Inclusion Criteria:

- Patients must have histologically confirmed diagnosis of glioma glioblastoma
multiforme, gliosarcoma or anaplastic astrocytoma, or anaplastic oligodendroglioma,
oligodendroglioma) who are either chemotherapy naïve or non-naïve and scheduled to
receive temozolomide-based +/- Avastin- based chemotherapy. Patients with recurrent
disease whose diagnostic pathology confirmed glioma (glioblastoma multiforme,
gliosarcoma or anaplastic astrocytoma, or anaplastic oligodendroglioma,
oligodendroglioma) will not need re-biopsy.

- Age ≥ 18 years

- ≤ 2 prior chemotherapeutic regimens

- Patient is scheduled to receive temozolomide at 200mg/m2 po X 5 days out of a 28 day
cycle +/- Avastin 10 mg/kg X1 dose every two weeks.
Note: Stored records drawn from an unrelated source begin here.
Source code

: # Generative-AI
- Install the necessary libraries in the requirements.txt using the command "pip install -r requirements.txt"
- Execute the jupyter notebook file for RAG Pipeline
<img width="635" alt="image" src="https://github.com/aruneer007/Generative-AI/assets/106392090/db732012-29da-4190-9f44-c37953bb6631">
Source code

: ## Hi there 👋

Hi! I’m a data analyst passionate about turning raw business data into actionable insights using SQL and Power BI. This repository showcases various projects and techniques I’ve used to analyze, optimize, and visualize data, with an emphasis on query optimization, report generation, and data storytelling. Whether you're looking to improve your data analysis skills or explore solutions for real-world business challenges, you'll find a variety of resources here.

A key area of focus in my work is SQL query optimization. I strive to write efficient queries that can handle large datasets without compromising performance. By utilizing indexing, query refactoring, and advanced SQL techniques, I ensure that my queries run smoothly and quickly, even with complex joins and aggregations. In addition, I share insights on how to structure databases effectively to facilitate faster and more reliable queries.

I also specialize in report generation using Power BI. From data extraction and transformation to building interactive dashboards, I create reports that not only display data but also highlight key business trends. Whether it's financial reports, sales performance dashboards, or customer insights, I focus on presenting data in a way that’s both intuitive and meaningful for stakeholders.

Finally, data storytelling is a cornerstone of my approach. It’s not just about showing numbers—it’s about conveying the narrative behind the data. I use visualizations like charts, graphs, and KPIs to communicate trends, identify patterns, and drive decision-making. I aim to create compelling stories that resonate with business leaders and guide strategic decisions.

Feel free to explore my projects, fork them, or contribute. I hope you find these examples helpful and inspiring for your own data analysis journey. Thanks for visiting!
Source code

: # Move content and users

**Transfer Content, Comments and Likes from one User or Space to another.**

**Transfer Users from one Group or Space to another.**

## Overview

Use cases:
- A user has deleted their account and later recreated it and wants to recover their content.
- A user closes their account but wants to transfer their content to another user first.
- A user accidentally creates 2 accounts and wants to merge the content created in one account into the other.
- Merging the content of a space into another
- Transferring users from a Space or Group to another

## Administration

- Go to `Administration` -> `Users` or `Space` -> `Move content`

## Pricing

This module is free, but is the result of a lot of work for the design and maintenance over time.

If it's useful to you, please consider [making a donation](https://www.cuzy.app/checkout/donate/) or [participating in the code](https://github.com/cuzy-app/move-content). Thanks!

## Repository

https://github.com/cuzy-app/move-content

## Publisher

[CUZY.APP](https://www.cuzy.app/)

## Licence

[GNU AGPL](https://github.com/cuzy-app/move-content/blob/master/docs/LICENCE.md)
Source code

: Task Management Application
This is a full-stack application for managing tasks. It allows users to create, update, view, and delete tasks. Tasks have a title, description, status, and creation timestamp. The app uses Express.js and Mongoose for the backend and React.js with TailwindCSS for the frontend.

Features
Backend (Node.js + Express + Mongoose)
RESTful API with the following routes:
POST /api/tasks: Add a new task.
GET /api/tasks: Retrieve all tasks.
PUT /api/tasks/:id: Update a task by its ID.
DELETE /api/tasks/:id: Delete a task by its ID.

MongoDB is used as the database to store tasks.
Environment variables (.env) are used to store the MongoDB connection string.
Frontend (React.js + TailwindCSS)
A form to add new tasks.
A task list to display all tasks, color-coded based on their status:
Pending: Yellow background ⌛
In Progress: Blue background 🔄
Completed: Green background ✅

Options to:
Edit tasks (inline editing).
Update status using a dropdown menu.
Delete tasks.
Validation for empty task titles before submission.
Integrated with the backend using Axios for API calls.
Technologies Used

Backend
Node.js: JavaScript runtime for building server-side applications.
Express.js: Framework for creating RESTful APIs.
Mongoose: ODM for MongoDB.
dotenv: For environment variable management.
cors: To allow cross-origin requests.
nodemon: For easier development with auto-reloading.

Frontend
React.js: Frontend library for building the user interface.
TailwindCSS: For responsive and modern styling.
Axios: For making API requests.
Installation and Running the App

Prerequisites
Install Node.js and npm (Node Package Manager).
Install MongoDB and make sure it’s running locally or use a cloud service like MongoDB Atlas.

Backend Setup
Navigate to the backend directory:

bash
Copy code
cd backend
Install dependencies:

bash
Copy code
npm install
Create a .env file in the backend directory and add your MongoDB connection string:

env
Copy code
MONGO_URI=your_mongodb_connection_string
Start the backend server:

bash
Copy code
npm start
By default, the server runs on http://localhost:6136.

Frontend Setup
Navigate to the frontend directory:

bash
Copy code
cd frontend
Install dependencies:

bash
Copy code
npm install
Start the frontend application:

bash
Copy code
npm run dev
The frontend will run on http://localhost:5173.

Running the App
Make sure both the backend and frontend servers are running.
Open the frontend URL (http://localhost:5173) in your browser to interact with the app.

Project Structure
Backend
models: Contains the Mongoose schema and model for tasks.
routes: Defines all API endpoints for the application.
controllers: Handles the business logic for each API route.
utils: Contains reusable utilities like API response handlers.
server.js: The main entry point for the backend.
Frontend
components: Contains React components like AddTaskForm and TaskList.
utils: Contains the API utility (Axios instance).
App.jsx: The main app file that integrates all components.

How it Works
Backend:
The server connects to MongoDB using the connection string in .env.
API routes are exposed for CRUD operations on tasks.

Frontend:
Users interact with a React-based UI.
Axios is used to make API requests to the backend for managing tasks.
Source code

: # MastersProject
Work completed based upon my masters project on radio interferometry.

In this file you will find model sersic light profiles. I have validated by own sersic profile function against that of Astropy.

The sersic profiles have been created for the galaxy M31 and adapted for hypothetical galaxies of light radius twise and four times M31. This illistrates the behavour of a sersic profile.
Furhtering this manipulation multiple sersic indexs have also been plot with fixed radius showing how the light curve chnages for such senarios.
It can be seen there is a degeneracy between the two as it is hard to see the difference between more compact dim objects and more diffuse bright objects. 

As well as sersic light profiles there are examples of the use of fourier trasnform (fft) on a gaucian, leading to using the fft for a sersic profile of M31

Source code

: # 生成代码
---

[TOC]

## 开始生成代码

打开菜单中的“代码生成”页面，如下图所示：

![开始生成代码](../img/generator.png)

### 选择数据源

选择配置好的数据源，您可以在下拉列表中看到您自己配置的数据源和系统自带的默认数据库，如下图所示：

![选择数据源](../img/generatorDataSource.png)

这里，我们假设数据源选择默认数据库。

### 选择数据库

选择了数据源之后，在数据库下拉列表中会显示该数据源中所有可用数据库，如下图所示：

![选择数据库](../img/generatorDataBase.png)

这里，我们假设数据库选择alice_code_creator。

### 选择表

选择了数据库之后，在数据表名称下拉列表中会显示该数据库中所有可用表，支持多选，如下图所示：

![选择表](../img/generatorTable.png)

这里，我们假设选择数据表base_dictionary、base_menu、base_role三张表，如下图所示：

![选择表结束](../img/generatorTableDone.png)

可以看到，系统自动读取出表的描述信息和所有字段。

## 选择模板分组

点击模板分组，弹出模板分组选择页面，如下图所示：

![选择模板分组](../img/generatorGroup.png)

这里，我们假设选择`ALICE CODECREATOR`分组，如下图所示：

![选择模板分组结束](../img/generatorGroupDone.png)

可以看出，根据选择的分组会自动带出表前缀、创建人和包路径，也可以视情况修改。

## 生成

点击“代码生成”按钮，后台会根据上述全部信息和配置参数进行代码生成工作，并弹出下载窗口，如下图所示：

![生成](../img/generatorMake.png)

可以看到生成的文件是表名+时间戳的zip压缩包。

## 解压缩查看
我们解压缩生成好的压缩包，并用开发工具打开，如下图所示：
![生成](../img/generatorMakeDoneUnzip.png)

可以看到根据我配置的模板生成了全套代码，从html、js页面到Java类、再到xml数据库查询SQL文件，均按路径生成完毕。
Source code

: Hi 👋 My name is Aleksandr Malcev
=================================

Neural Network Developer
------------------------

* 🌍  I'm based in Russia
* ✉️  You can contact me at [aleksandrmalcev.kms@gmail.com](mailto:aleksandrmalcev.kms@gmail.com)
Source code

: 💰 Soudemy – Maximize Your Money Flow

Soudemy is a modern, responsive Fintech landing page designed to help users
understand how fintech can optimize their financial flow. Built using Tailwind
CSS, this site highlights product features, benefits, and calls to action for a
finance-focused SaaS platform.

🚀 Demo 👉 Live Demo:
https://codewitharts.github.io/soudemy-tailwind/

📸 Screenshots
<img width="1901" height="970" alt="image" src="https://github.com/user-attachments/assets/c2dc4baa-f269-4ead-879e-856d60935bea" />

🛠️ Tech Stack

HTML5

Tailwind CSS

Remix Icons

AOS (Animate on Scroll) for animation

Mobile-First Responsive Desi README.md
- Study participation can occur for any planned temozolomide course.

- An interval of at least 6 weeks between prior surgical resection and study enrollment

- The lab values following the prior chemotherapy must return within normal limits
prior to study enrollment.

- Karnofsky ≥ 60%.

- Hematocrit > 29%, ANC > 1,000 cells/µl, platelets > 100,000 cells/µl

- Serum creatinine < 1.5 mg/dl, serum SGOT and bilirubin < 1.5 times upper limit of
normal

- For patients on corticosteroids, they must have been on a stable dose for 1 week
prior to entry. The dexamethasone dose should not exceed > 4 mg qd and the dose
should not be escalated over entry dose level, if clinically possible. The dose of
dexamethasone will be reduced by 50% to avoid drug to drug interactions with
Aprepitant.

- Signed informed consent approved by the Institutional Review Board prior to patient
entry

- If sexually active, patients will take contraceptive measures for the duration of
protocol treatment and continue until one month after treatment. The efficacy of
hormonal contraceptives during and for 28 days following the last dose of Aprepitant
may be reduced. Alternative or back-up methods of contraception must be used.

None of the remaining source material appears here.